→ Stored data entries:
————————

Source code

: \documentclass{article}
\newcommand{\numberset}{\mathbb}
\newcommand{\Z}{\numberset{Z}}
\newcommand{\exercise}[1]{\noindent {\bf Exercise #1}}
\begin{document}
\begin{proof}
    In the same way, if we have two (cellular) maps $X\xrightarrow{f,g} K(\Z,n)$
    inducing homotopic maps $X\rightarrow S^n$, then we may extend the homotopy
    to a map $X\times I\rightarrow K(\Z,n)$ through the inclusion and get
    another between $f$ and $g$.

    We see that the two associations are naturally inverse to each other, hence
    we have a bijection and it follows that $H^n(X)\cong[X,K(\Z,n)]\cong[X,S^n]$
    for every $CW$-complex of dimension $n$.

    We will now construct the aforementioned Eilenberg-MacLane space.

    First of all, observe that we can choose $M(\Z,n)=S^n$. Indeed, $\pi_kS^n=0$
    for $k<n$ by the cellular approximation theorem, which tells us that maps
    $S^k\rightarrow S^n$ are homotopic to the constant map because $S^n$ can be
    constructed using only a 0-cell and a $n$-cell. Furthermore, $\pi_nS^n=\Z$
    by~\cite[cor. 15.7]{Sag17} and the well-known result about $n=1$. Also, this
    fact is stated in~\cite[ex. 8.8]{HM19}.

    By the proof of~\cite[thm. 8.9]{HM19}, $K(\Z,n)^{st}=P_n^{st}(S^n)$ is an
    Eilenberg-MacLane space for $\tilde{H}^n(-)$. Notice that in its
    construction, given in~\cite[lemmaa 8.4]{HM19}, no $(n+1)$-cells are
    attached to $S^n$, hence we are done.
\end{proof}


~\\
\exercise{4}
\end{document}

————————

→ Aim of the exercise:
Report every line of the data in which "MacLane" appears.

→ Written answer:
    We will now construct the aforementioned Eilenberg-MacLane space.
    Eilenberg-MacLane space for $\tilde{H}^n(-)$. Notice that in its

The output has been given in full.